**Your objective:**
All the lines below should appear again unchanged, though their pictures should not.

(Record set)

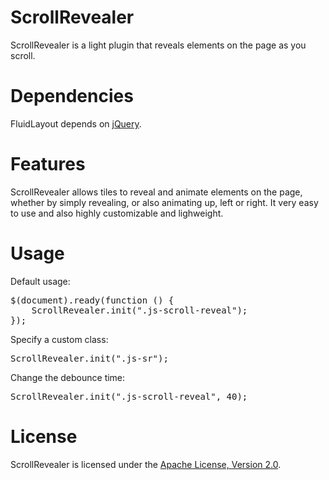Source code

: ScrollRevealer
===========

ScrollRevealer is a light plugin that reveals elements on the page as you scroll.

Dependencies
========

FluidLayout depends on [jQuery](http://jquery.com).

Features
========

ScrollRevealer allows tiles to reveal and animate elements on the page, whether by simply revealing, or also animating up, left or right.
It very easy to use and also highly customizable and lighweight.

Usage
========

Default usage:

<pre>
$(document).ready(function () {
    ScrollRevealer.init(".js-scroll-reveal");
});
</pre>

Specify a custom class:

<pre>
ScrollRevealer.init(".js-sr");
</pre>

Change the debounce time:

<pre>
ScrollRevealer.init(".js-scroll-reveal", 40);
</pre>


License
========

ScrollRevealer is licensed under the [Apache License, Version 2.0](http://www.apache.org/licenses/LICENSE-2.0).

(End Record set)

**Solution:**
Source code

: ScrollRevealer
===========

ScrollRevealer is a light plugin that reveals elements on the page as you scroll.

Dependencies
========

FluidLayout depends on [jQuery](http://jquery.com).

Features
========

ScrollRevealer allows tiles to reveal and animate elements on the page, whether by simply revealing, or also animating up, left or right.
It very easy to use and also highly customizable and lighweight.

Usage
========

Default usage:

<pre>
$(document).ready(function () {
    ScrollRevealer.init(".js-scroll-reveal");
});
</pre>

Specify a custom class:

<pre>
ScrollRevealer.init(".js-sr");
</pre>

Change the debounce time:

<pre>
ScrollRevealer.init(".js-scroll-reveal", 40);
</pre>


License
========

ScrollRevealer is licensed under the [Apache License, Version 2.0](http://www.apache.org/licenses/LICENSE-2.0).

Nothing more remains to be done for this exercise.